Could you copy each line of the entries that contains "begin"?

===== Excerpted records =====

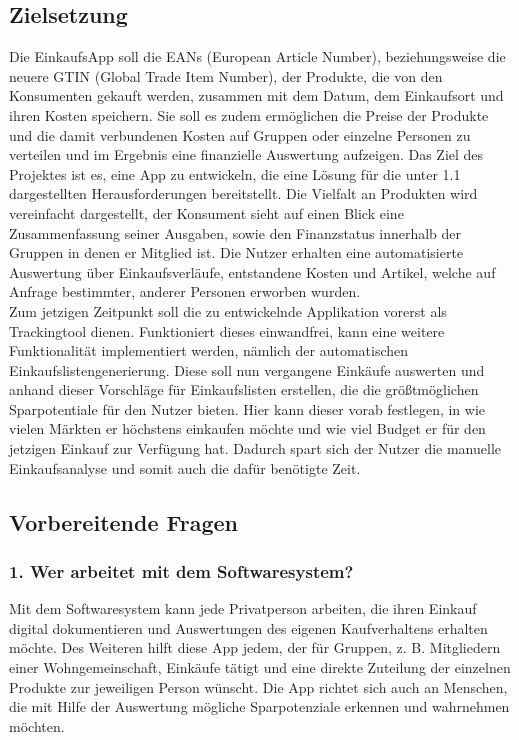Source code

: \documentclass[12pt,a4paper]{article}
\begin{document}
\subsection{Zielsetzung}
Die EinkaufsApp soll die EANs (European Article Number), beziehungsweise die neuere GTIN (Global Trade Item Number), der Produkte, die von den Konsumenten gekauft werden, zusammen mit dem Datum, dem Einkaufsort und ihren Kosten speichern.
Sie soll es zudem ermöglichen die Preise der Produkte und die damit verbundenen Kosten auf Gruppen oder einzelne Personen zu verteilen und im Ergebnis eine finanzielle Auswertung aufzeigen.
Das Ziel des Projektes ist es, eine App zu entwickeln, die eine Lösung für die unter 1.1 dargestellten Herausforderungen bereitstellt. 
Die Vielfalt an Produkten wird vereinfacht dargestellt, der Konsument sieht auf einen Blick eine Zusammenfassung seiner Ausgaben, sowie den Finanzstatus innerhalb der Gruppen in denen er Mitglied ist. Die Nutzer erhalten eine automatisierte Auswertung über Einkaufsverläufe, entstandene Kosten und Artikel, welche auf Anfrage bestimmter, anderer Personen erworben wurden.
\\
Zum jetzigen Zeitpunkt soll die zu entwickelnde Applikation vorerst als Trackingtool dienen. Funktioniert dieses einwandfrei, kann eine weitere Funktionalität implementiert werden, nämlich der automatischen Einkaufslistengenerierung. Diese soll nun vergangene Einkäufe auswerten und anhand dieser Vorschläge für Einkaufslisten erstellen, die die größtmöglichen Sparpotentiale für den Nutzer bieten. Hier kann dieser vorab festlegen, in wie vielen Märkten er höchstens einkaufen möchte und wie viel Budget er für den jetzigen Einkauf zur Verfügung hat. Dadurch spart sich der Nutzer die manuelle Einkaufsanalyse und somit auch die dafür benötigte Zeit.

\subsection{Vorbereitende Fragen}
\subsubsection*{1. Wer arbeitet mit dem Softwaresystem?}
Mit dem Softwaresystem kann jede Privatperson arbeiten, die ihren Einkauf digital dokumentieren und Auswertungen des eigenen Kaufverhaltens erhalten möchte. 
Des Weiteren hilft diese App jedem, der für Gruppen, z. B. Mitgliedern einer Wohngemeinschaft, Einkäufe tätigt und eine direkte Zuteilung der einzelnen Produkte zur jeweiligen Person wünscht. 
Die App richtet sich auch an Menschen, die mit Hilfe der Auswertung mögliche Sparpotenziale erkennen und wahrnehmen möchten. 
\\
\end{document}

=====
===== Excerpted records =====

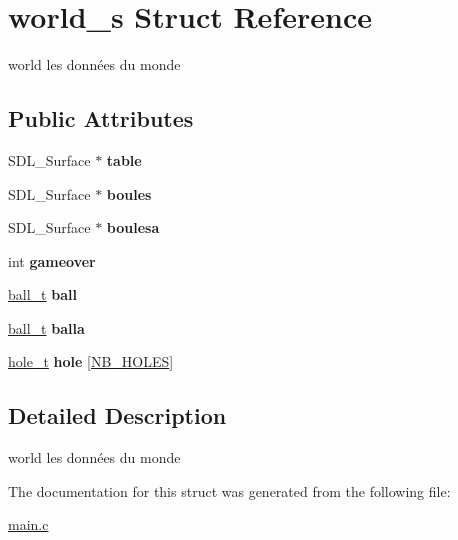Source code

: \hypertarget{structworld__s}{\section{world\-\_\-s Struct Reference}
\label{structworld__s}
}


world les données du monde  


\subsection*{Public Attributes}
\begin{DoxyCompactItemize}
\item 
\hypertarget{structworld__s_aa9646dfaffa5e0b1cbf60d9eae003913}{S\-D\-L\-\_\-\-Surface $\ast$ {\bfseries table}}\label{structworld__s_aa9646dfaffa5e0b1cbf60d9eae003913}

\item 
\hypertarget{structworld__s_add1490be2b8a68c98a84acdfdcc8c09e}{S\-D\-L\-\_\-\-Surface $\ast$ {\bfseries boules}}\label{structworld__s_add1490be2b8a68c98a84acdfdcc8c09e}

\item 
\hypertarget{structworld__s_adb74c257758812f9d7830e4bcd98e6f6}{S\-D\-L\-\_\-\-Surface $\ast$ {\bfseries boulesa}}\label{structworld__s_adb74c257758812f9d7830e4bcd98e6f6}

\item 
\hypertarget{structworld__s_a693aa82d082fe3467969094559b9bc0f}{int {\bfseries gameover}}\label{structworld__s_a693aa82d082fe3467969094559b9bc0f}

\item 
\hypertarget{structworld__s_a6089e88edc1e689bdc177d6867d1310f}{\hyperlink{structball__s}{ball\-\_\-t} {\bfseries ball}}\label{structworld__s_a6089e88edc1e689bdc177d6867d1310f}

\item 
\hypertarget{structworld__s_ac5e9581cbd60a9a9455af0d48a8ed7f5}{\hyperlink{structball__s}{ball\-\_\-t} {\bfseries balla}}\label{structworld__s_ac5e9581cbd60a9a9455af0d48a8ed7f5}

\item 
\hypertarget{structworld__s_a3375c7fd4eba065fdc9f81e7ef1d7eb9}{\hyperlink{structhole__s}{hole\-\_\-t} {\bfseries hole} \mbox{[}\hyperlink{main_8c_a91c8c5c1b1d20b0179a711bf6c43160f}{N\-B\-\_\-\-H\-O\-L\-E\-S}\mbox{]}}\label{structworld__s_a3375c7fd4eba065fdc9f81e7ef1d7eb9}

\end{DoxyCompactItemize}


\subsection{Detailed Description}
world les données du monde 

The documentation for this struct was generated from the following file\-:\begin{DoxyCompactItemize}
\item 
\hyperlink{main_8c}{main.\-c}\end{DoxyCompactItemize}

=====
===== Excerpted records =====

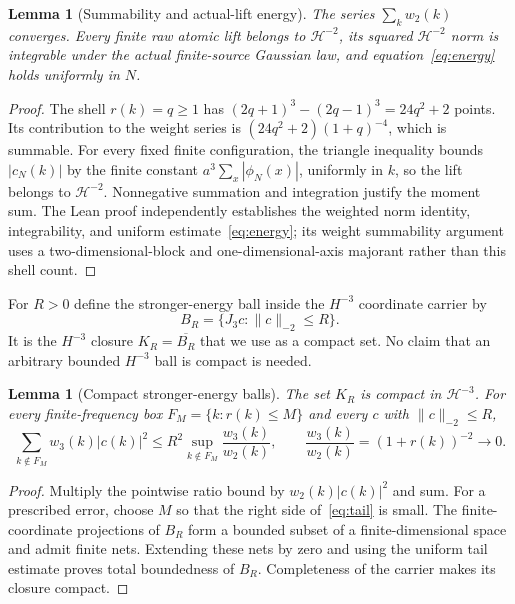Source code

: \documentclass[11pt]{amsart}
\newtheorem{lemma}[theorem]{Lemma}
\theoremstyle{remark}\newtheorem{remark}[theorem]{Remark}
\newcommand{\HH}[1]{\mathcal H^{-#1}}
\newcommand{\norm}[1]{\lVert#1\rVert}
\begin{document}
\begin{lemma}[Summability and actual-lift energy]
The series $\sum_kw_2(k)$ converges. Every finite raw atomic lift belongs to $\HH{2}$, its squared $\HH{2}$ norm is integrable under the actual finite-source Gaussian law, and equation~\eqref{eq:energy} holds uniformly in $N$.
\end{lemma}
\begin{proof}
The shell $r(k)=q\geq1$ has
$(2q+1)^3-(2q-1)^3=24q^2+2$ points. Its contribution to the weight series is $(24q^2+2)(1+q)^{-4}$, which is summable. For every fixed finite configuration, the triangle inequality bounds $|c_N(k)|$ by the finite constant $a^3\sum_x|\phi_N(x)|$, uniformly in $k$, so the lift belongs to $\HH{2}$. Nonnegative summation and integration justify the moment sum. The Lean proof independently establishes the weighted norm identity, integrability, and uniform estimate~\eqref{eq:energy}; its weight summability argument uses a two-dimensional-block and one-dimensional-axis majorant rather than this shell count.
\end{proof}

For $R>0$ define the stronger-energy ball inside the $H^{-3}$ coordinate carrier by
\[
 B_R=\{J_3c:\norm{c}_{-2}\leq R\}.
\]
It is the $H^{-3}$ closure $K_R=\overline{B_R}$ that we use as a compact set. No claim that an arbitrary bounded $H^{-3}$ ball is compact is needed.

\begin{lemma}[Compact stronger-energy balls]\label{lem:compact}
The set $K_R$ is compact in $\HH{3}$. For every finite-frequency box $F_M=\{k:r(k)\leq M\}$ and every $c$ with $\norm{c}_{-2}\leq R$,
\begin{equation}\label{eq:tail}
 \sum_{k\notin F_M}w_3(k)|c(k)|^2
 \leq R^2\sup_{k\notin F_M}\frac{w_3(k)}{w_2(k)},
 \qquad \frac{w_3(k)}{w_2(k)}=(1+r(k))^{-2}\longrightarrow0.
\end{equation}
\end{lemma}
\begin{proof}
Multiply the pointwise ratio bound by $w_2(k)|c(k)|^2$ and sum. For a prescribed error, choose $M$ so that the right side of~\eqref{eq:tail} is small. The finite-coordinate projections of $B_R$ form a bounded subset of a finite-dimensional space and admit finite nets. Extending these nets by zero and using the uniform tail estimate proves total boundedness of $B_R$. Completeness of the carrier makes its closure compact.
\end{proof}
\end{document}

=====

» **Solution below**
\begin{document}
\begin{DoxyCompactItemize}
The documentation for this struct was generated from the following file\-:\begin{DoxyCompactItemize}
\begin{document}
\begin{lemma}[Summability and actual-lift energy]
\begin{proof}
\begin{lemma}[Compact stronger-energy balls]\label{lem:compact}
\begin{equation}\label{eq:tail}
\begin{proof}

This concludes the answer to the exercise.